The Current State of Affairs Between East and West
Though this was my third trip to China, I didn’t know what we would expect with regard to the current political state. From my experience, everyone (including the law enforcement officers we met) didn’t seem to be too moved, if at all, but the current tensions between our two countries. Most of all, everyone seemed genuinely thrilled to meet people who had traveled so far to visit their city and they were interested to connect with us as fellow human beings.
When visiting with the police officers at the precinct, we brought a gift of a collection of police badges from various departments and agencies here in the USA. After sharing a cup of tea with the officers and learning about the Chinese approach to police work, they gave us a gift of finely aged Chinese black tea.
The Styles of Chinese Police Uniforms
Generally, the uniform trends we observed were very similar to those we typically see in the USA. However, I noticed that most officers in China tend to wear a version of a Class A uniform. While often considerably less tailored than their USA counterparts, the officers almost always wore a crisp Class A shirt and trousers or a dress blouse with trousers.
The only exception to this that I noticed was with those functioning primarily as security guards, such as this guard we encountered at the Great Wall of China.
I didn’t notice any uniformity to their footwear, so I can only presume that officer wear their own shoes, and the only standard I could detect is that they must be black. Other than that, I saw a lot of variety in the footwear.
We also learned that officers don’t carry firearms in China. They’re trained in the use of firearms and in less lethal instruments such as clubs and sprays, though these items are seldom used. The trend in police work seems to be with prevention and diligent monitoring of the citizens, which allows law enforcement to be proactive. This of course comes at a cost that most US citizens would find quite objectionable, but it’s fascinating to learn about nonetheless.

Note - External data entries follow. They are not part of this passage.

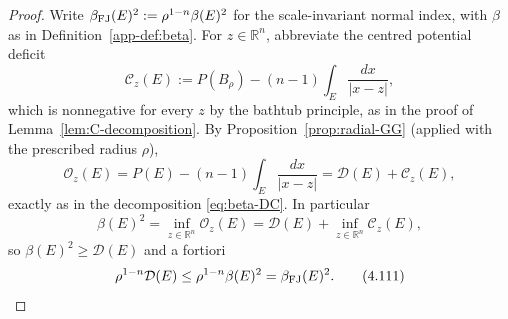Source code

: \documentclass[11pt]{amsart}
\theoremstyle{definition}
\newcommand{\R}{\mathbb R}
\newcommand{\Per}{P}
\newcommand{\osc}{\mathcal O}
\newcommand{\Def}{\mathcal D}
\begin{document}
\begin{proof}
Write \(\beta_{\rm FJ}(E)^2:=\rho^{1-n}\beta(E)^2\) for the scale-invariant
normal index, with \(\beta\) as in Definition~\ref{app-def:beta}.  For
\(z\in\R^n\), abbreviate the centred potential deficit
\[
   \mathcal C_z(E)
   :=\Per(B_\rho)-(n-1)\int_E\frac{dx}{|x-z|},
\]
which is nonnegative for every \(z\) by the bathtub principle, as in the
proof of Lemma~\ref{lem:C-decomposition}.  By
Proposition~\ref{prop:radial-GG} (applied with the prescribed radius
\(\rho\)),
\begin{equation}\label{eq:cor-pointwise-id}
   \osc_z(E)=\Per(E)-(n-1)\int_E\frac{dx}{|x-z|}
            =\Def(E)+\mathcal C_z(E),
\tag{4.110}
\end{equation}
exactly as in the decomposition \eqref{eq:beta-DC}.  In particular
\[
   \beta(E)^2=\inf_{z\in\R^n}\osc_z(E)
            =\Def(E)+\inf_{z\in\R^n}\mathcal C_z(E),
\]
so \(\beta(E)^2\ge\Def(E)\) and a fortiori
\begin{equation}\label{eq:cor-def-from-beta}
   \rho^{1-n}\Def(E)\le\rho^{1-n}\beta(E)^2=\beta_{\rm FJ}(E)^2.
\tag{4.111}
\end{equation}


\end{proof}
\end{document}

Passport and visa information
As our hotel was in an area which seldom sees western visitors, the hotels don’t automatically link to the government immigration system. Therefore, shortly after checking into the hotel we were visited by three law enforcement officers from the local precinct who came to gather our passport and visa information. They were extremely friendly and courteous, and even gladly took the time to pose for a picture with us.
We found the local law enforcement to be extremely friendly and welcoming, and I had the sense that they genuinely were looking out for us foreigners to make sure we remained safe during our visit. The local precinct was extremely clean and neat, and actually felt more like an office building than a police precinct, possibly because the crime rate is so incredibly low in the county city. I felt very safe knowing that the city had security cameras everywhere. They didn’t feel intrusive at all, but were present just enough to add a sense of security.
I’m looking forward to learning more about the reasons for the various uniform choices. I’d also be curious to know if there are officers who wear a more tactical style uniform.
I travel internationally several times per year. I plan to do similar posts in the future about the law enforcement uniforms of any other countries I visit.